US
and UK spy agencies defeat privacy and security on the internet
- NSA and GCHQ unlock encryption used to protect emails, banking and medical records
- $250m-a-year US program works covertly with tech companies to insert weaknesses into products
- Security experts say programs 'undermine the fabric of the internet.
5
September, 2013
US
and British intelligence agencies have successfully cracked much of
the online encryption relied upon by hundreds of millions of people
to protect the privacy of their personal data, online transactions
and emails, according to top-secret documents revealed by former
contractor Edward Snowden.
The
files show that the National Security Agency and its UK counterpart
GCHQ have broadly compromised the guarantees that internet companies
have given consumers to reassure them that their communications,
online banking and medical records would be indecipherable to
criminals or governments.
The
agencies, the documents reveal, have adopted a battery of methods in
their systematic and ongoing assault on what they see as one of the
biggest threats to their ability to access huge swathes of internet
traffic – "the use of ubiquitous encryption across the
internet".
Those
methods include covert measures to ensure NSA control over setting of
international encryption standards, the use of supercomputers to
break encryption with "brute force", and – the most
closely guarded secret of all – collaboration with technology
companies and internet service providers themselves.
Through
these covert partnerships, the agencies have inserted secret
vulnerabilities – known as backdoors or trapdoors – into
commercial encryption software.
The
files, from both the NSA and GCHQ, were obtained by the Guardian, and
the details are being published today in partnership with the New
York Times and ProPublica.

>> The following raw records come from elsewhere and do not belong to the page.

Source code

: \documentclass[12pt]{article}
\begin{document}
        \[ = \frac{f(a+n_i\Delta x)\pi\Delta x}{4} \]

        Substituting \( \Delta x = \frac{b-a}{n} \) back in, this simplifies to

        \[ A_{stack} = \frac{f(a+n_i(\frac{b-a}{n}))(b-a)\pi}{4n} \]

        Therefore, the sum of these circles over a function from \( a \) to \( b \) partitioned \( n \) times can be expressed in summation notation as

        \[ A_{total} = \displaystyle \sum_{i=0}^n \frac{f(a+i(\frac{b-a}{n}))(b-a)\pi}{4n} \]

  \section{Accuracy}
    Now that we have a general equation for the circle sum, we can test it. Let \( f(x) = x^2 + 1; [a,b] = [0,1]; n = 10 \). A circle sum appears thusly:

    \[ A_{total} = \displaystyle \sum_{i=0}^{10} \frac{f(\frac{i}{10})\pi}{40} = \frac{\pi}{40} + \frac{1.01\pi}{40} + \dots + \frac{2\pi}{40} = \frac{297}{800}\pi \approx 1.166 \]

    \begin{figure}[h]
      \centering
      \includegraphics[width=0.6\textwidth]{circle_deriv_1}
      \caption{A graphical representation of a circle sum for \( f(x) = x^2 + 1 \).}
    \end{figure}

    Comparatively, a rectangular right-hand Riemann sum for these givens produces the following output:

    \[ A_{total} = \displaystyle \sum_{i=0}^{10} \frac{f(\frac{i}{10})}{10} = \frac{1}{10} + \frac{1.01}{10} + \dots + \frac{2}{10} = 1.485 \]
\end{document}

They reveal:
• A
10-year NSA program against encryption technologies made a
breakthrough in 2010 which made "vast amounts" of data
collected through internet cable taps newly "exploitable".
• The
NSA spends $250m a year on a program which, among other goals, works
with technology companies to "covertly influence" their
product designs.
• The
secrecy of their capabilities against encryption is closely guarded,
with analysts warned: "Do not ask about or speculate on sources
or methods."
• The
NSA describes strong decryption programs as the "price of
admission for the US to maintain unrestricted access to and use of
cyberspace".
• A
GCHQ team has been working to develop ways into encrypted traffic on
the "big four" service providers, named as Hotmail, Google,
Yahoo and Facebook.
NSA diagram
This
network diagram, from a GCHQ pilot program, shows how the agency
proposed a system to identify encrypted traffic from its internet
cable-tapping programs and decrypt what it could in near-real time.
Photograph: Guardian
The
agencies insist that the ability to defeat encryption is vital to
their core missions of counter-terrorism and foreign intelligence
gathering.
But
security experts accused them of attacking the internet itself and
the privacy of all users. "Cryptography forms the basis for
trust online," said Bruce Schneier, an encryption specialist and
fellow at Harvard's Berkman Center for Internet and Society. "By
deliberately undermining online security in a short-sighted effort to
eavesdrop, the NSA is undermining the very fabric of the internet."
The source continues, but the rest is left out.